EXTRACTED DATA:
- - -
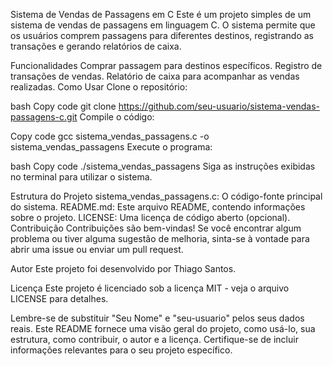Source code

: Sistema de Vendas de Passagens em C
Este é um projeto simples de um sistema de vendas de passagens em linguagem C. O sistema permite que os usuários comprem passagens para diferentes destinos, registrando as transações e gerando relatórios de caixa.

Funcionalidades
Comprar passagem para destinos específicos.
Registro de transações de vendas.
Relatório de caixa para acompanhar as vendas realizadas.
Como Usar
Clone o repositório:

bash
Copy code
git clone https://github.com/seu-usuario/sistema-vendas-passagens-c.git
Compile o código:

Copy code
gcc sistema_vendas_passagens.c -o sistema_vendas_passagens
Execute o programa:

bash
Copy code
./sistema_vendas_passagens
Siga as instruções exibidas no terminal para utilizar o sistema.

Estrutura do Projeto
sistema_vendas_passagens.c: O código-fonte principal do sistema.
README.md: Este arquivo README, contendo informações sobre o projeto.
LICENSE: Uma licença de código aberto (opcional).
Contribuição
Contribuições são bem-vindas! Se você encontrar algum problema ou tiver alguma sugestão de melhoria, sinta-se à vontade para abrir uma issue ou enviar um pull request.

Autor
Este projeto foi desenvolvido por Thiago Santos.

Licença
Este projeto é licenciado sob a licença MIT - veja o arquivo LICENSE para detalhes.

Lembre-se de substituir "Seu Nome" e "seu-usuario" pelos seus dados reais. Este README fornece uma visão geral do projeto, como usá-lo, sua estrutura, como contribuir, o autor e a licença. Certifique-se de incluir informações relevantes para o seu projeto específico.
- - -
PROBLEM DESCRIPTION:
Each entry above should be printed again word for word, with any picture dropped.

SOLUTION:
Source code

: Sistema de Vendas de Passagens em C
Este é um projeto simples de um sistema de vendas de passagens em linguagem C. O sistema permite que os usuários comprem passagens para diferentes destinos, registrando as transações e gerando relatórios de caixa.

Funcionalidades
Comprar passagem para destinos específicos.
Registro de transações de vendas.
Relatório de caixa para acompanhar as vendas realizadas.
Como Usar
Clone o repositório:

bash
Copy code
git clone https://github.com/seu-usuario/sistema-vendas-passagens-c.git
Compile o código:

Copy code
gcc sistema_vendas_passagens.c -o sistema_vendas_passagens
Execute o programa:

bash
Copy code
./sistema_vendas_passagens
Siga as instruções exibidas no terminal para utilizar o sistema.

Estrutura do Projeto
sistema_vendas_passagens.c: O código-fonte principal do sistema.
README.md: Este arquivo README, contendo informações sobre o projeto.
LICENSE: Uma licença de código aberto (opcional).
Contribuição
Contribuições são bem-vindas! Se você encontrar algum problema ou tiver alguma sugestão de melhoria, sinta-se à vontade para abrir uma issue ou enviar um pull request.

Autor
Este projeto foi desenvolvido por Thiago Santos.

Licença
Este projeto é licenciado sob a licença MIT - veja o arquivo LICENSE para detalhes.

Lembre-se de substituir "Seu Nome" e "seu-usuario" pelos seus dados reais. Este README fornece uma visão geral do projeto, como usá-lo, sua estrutura, como contribuir, o autor e a licença. Certifique-se de incluir informações relevantes para o seu projeto específico.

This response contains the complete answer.